Across the listing below, how many lines contain "statista"? Answer with the number and nothing else.

(Dataset entries)
-- Opening Marker --

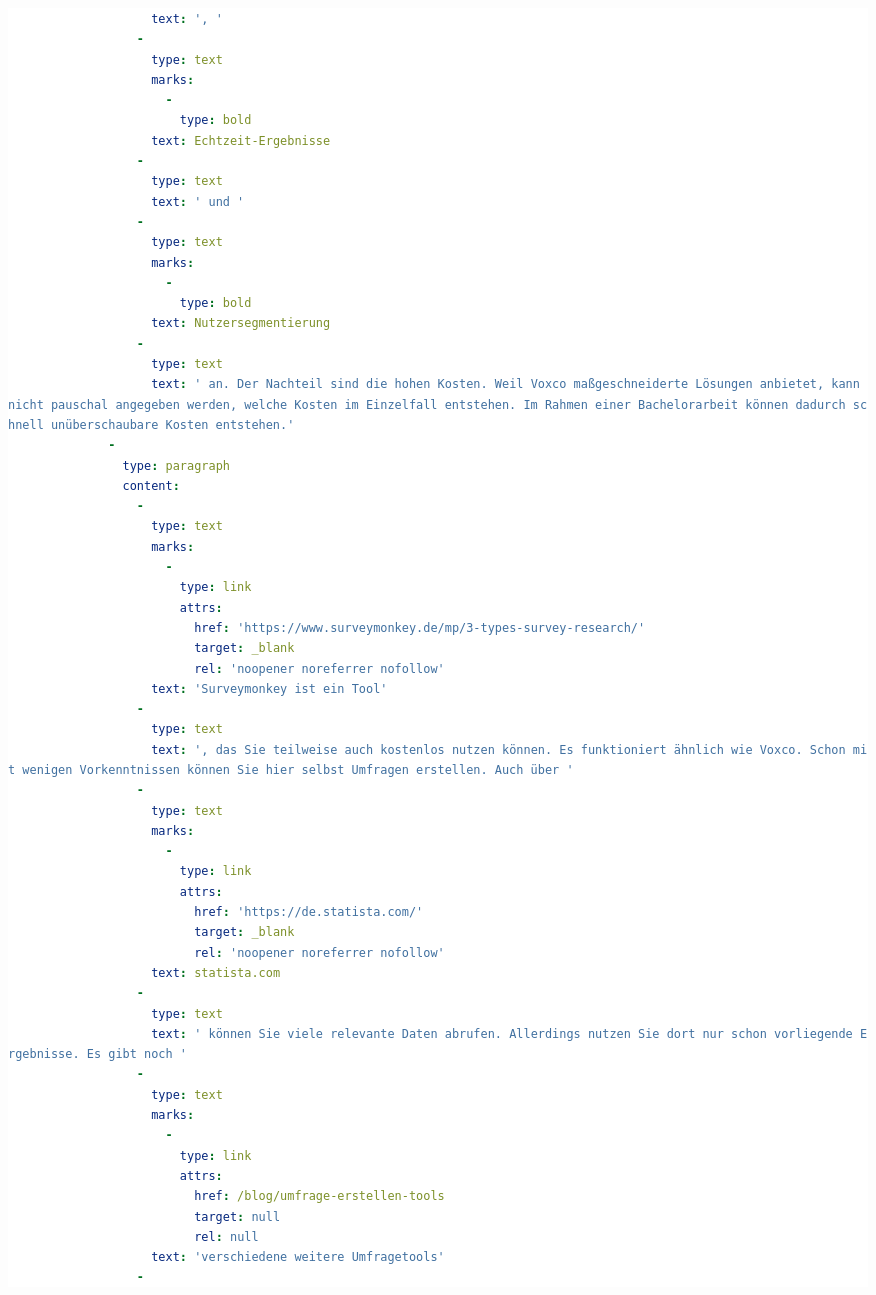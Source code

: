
 ```yaml
                    text: ', '
                  -
                    type: text
                    marks:
                      -
                        type: bold
                    text: Echtzeit-Ergebnisse
                  -
                    type: text
                    text: ' und '
                  -
                    type: text
                    marks:
                      -
                        type: bold
                    text: Nutzersegmentierung
                  -
                    type: text
                    text: ' an. Der Nachteil sind die hohen Kosten. Weil Voxco maßgeschneiderte Lösungen anbietet, kann nicht pauschal angegeben werden, welche Kosten im Einzelfall entstehen. Im Rahmen einer Bachelorarbeit können dadurch schnell unüberschaubare Kosten entstehen.'
              -
                type: paragraph
                content:
                  -
                    type: text
                    marks:
                      -
                        type: link
                        attrs:
                          href: 'https://www.surveymonkey.de/mp/3-types-survey-research/'
                          target: _blank
                          rel: 'noopener noreferrer nofollow'
                    text: 'Surveymonkey ist ein Tool'
                  -
                    type: text
                    text: ', das Sie teilweise auch kostenlos nutzen können. Es funktioniert ähnlich wie Voxco. Schon mit wenigen Vorkenntnissen können Sie hier selbst Umfragen erstellen. Auch über '
                  -
                    type: text
                    marks:
                      -
                        type: link
                        attrs:
                          href: 'https://de.statista.com/'
                          target: _blank
                          rel: 'noopener noreferrer nofollow'
                    text: statista.com
                  -
                    type: text
                    text: ' können Sie viele relevante Daten abrufen. Allerdings nutzen Sie dort nur schon vorliegende Ergebnisse. Es gibt noch '
                  -
                    type: text
                    marks:
                      -
                        type: link
                        attrs:
                          href: /blog/umfrage-erstellen-tools
                          target: null
                          rel: null
                    text: 'verschiedene weitere Umfragetools'
                  -
```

-- Closing Marker --

(Result) 2